When John Grado listens to music, he sits in a comfortable chair with the lights turned down. Sometimes he closes his eyes. He listens for the distinctive xylophone tones in Duke Ellington’s “Malletoba Spank,” and for the sound of individual applause as Eric Clapton strums his guitar at the beginning of a live performance of “Signe.” And when Ella Fitzgerald sings “A Night in Tunisia,” John wants to feel like she’s in the room, serenading him: The moon is the same moon above you…

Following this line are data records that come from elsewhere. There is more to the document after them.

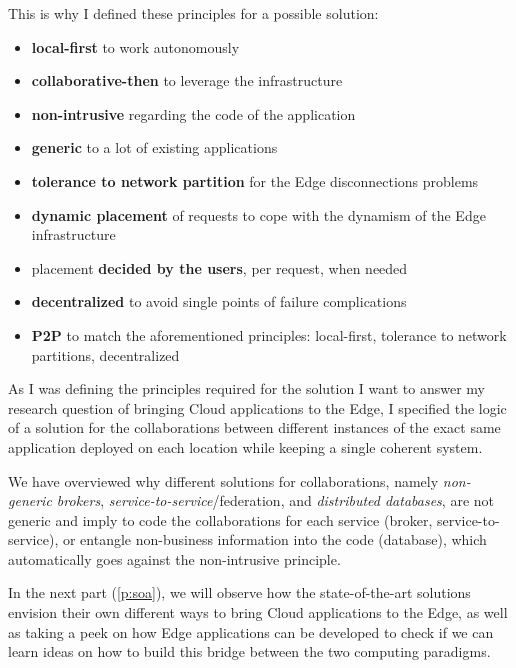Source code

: This is why I defined these principles for a possible solution:
  \begin{itemize}
  \item \textbf{local-first} to work autonomously
  \item \textbf{collaborative-then} to leverage the infrastructure
  \item \textbf{non-intrusive} regarding the code of the application
  \item \textbf{generic} to a lot of existing applications
  \item \textbf{tolerance to network partition} for the Edge
    disconnections problems
  \item \textbf{dynamic placement} of requests to cope with the
    dynamism of the Edge infrastructure
  \item placement \textbf{decided by the users}, per request, when
    needed
  \item \textbf{decentralized} to avoid single points of failure
    complications
  \item \textbf{P2P} to match the aforementioned principles:
    local-first, tolerance to network partitions, decentralized
  \end{itemize}

  As I was defining the principles required for the solution I want to
  answer my research question of bringing Cloud applications to the
  Edge, I specified the logic of a solution for the collaborations
  between different instances of the exact same application deployed
  on each location while keeping a single coherent system.

  We have overviewed why different solutions for collaborations,
  namely \emph{non-generic brokers},
  \emph{service-to-service}/federation, and \emph{distributed
    databases}, are not generic and imply to code the collaborations
  for each service (broker, service-to-service), or entangle
  non-business information into the code (database), which
  automatically goes against the non-intrusive principle.

  In the next part (\autoref{p:soa}), we will observe how the
  state-of-the-art solutions envision their own different ways to
  bring Cloud applications to the Edge, as well as taking a peek on
  how Edge applications can be developed to check if we can learn
  ideas on how to build this bridge between the two computing
  paradigms.
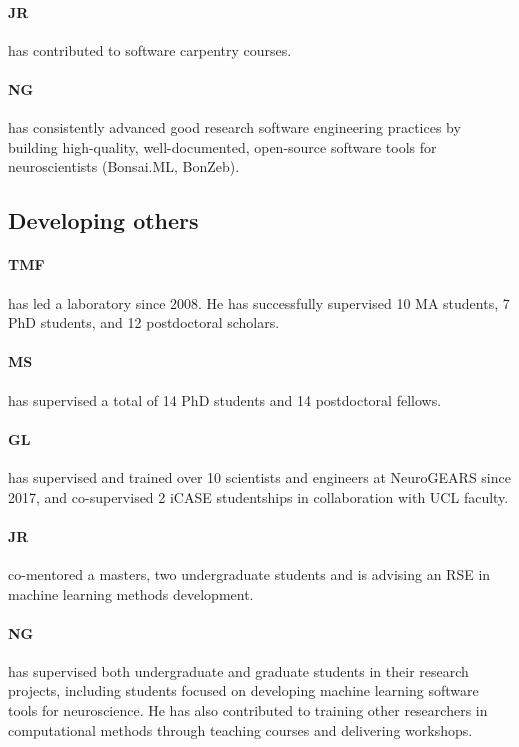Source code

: \paragraph{JR} has contributed to software carpentry courses.

\paragraph{NG} has consistently advanced good research software engineering practices by building high-quality, well-documented, open-source software tools for neuroscientists (Bonsai.ML, BonZeb).


\subsection{Developing others}

\paragraph{TMF} has led a laboratory since 2008. He has
successfully supervised 10 MA students, 7 PhD students, and 12 postdoctoral
scholars.

\paragraph{MS} has supervised a total of 14 PhD students and
14 postdoctoral fellows.

\paragraph{GL} has supervised and trained over 10 scientists and engineers at NeuroGEARS since 2017, and co-supervised 2 iCASE studentships in collaboration with UCL faculty.

\paragraph{JR} co-mentored a masters, two undergraduate
students and is advising an RSE in machine learning methods development.

\paragraph{NG} has supervised both undergraduate and graduate students in their research projects, including students focused on developing machine learning software tools for neuroscience. He has also contributed to training other researchers in computational methods through teaching courses and delivering workshops.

A customer who puts on a pair of headphones made by Grado Labs, the company John’s uncle founded in 1953, will hear Duke Ellington, Eric Clapton and Ella Fitzgerald the way John hears these musicians. He’s been using these same 15- to 20-second snippets of music for the last two decades to calibrate Grado headphones. The process is carried out in a well-appointed listening room on the top floor of Grado Labs in Brooklyn’s Sunset Park neighborhood. The room’s dark blue walls are decorated with paintings by John’s father; one of them depicts company founder Joseph Grado performing the part of Othello in the Verdi opera. Joseph Grado, who died in February, was a watchmaker, inventor and tenor, and the audio equipment company he started at his kitchen table in 1953 channeled those passions into a viable business that remains under family ownership.
“Every product we make is a reflection of us,” John says. “We put out what we like, and we’re fortunate that people like what we make. ”
More here–or you can just listen to the podcast.
I agree that Grado’s are among the best headphones out there, but only the very top of the line could be considered among the most expensive. There are excellent Grado’s in the $100-$300 range that blow away anything by Beats, Monster etc. in the same price range. The Grado SR-60’s, at around $120, are an outstanding bargain.